At about the same time scholars in Spain were undertaking the translation projects changes in traditional Church doctrine began to take place. As towns grew with the renewal of an outward-reaching Europe and a larger number of students in the cathedral schools were secular in nature, a noticeable split emerged in the traditional curriculum. Prior to the 12th century a largely conservative mindset dominated learning. The ancient trivium and quadrivium held sway for centuries as the ultimate aim of an educated individual. The trivium, grammar, rhetoric, and logic, served as the foundation on which the quadrivium, arithmetic, geometry, astronomy, and music, followed. Of these, rhetoric traditionally dominated as the most important subject. Emphasizing expression over reasoning, a curriculum dominated by rhetoric looked more to past teaching for model and guidance rather than seeking out new lines of inquiry. This began to change in the first decades of the 1100s as factions emerged within the educated Masters of the cathedral schools.

The split over emphasis in curricula can be generalized into two groups, the realist and the nominalist. Tracing their ideas as far back as Plato’s Ideals, the realists were represented by the traditional curriculum, and their most notable leader at this time was Anselm. Anselm viewed the universe through a Platonic perspective. God exists because we know of him through faith, and reason can only supplement that certainty. For Anselm and the realists the Bible was the ultimate authority on everything in the physical as well as spiritual world.
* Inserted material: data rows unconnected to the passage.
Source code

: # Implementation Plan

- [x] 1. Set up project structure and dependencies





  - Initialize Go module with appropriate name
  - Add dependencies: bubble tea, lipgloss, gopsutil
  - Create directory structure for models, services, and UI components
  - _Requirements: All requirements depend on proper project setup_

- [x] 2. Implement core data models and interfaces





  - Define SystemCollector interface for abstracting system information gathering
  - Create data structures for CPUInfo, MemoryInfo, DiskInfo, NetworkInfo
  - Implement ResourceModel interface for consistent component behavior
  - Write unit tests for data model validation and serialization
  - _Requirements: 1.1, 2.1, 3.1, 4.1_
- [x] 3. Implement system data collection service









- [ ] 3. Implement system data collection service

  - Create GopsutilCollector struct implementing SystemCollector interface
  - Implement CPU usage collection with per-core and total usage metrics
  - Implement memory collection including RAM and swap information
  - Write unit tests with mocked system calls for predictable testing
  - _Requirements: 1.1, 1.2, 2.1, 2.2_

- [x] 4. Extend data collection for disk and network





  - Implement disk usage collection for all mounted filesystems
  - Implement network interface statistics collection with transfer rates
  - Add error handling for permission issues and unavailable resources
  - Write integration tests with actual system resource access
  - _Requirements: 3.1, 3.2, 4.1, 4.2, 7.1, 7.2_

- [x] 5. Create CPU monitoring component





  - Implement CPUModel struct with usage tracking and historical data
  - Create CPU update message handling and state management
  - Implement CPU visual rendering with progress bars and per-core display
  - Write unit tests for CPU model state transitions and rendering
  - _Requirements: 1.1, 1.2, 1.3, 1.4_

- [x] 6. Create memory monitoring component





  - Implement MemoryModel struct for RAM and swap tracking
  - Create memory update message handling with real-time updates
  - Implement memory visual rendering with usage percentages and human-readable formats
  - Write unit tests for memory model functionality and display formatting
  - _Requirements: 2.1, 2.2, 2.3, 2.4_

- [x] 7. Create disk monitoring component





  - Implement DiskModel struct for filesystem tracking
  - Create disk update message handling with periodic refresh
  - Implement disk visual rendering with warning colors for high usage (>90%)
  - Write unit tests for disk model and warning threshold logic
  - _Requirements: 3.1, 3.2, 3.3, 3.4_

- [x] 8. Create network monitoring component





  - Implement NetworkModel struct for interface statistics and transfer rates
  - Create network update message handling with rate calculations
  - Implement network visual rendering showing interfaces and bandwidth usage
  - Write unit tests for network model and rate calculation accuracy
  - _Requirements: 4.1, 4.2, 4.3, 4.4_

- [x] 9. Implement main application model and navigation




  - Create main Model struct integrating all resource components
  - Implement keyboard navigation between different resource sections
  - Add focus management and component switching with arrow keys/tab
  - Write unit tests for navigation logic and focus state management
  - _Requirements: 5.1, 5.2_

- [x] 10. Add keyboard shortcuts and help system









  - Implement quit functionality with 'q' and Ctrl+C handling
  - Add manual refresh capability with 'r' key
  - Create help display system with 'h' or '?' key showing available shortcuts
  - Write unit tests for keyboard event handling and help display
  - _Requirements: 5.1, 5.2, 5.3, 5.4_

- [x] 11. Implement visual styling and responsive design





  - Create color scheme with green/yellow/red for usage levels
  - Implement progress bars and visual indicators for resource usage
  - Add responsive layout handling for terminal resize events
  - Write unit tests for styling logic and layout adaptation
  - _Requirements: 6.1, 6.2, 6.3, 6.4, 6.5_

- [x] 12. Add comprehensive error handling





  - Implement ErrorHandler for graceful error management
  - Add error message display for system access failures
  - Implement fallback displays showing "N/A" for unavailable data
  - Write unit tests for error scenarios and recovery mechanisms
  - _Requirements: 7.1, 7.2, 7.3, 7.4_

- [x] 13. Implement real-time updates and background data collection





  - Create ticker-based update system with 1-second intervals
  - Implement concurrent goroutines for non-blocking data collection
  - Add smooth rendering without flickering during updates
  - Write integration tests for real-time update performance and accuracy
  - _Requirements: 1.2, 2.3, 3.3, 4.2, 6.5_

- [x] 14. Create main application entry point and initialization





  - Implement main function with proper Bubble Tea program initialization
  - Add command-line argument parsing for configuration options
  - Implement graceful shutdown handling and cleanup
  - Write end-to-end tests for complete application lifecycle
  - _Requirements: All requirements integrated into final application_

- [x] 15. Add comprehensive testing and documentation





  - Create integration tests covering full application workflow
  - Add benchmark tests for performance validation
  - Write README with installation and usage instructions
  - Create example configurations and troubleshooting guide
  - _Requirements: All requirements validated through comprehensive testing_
Theology and philosophy looked to the same source for ultimate authority. The nominalists, on the other hand, thought reason (the dialectic) was as important as traditional sources of authority. Representing the nominalists, John the Sophist called reason “the searcher out of the common conceptions of the mind.”6 More than any other, Peter Abelard, pupil of both the realist William of Champeaux and the nominalist Roscelin, embodied the new approach to education that grew out of this split.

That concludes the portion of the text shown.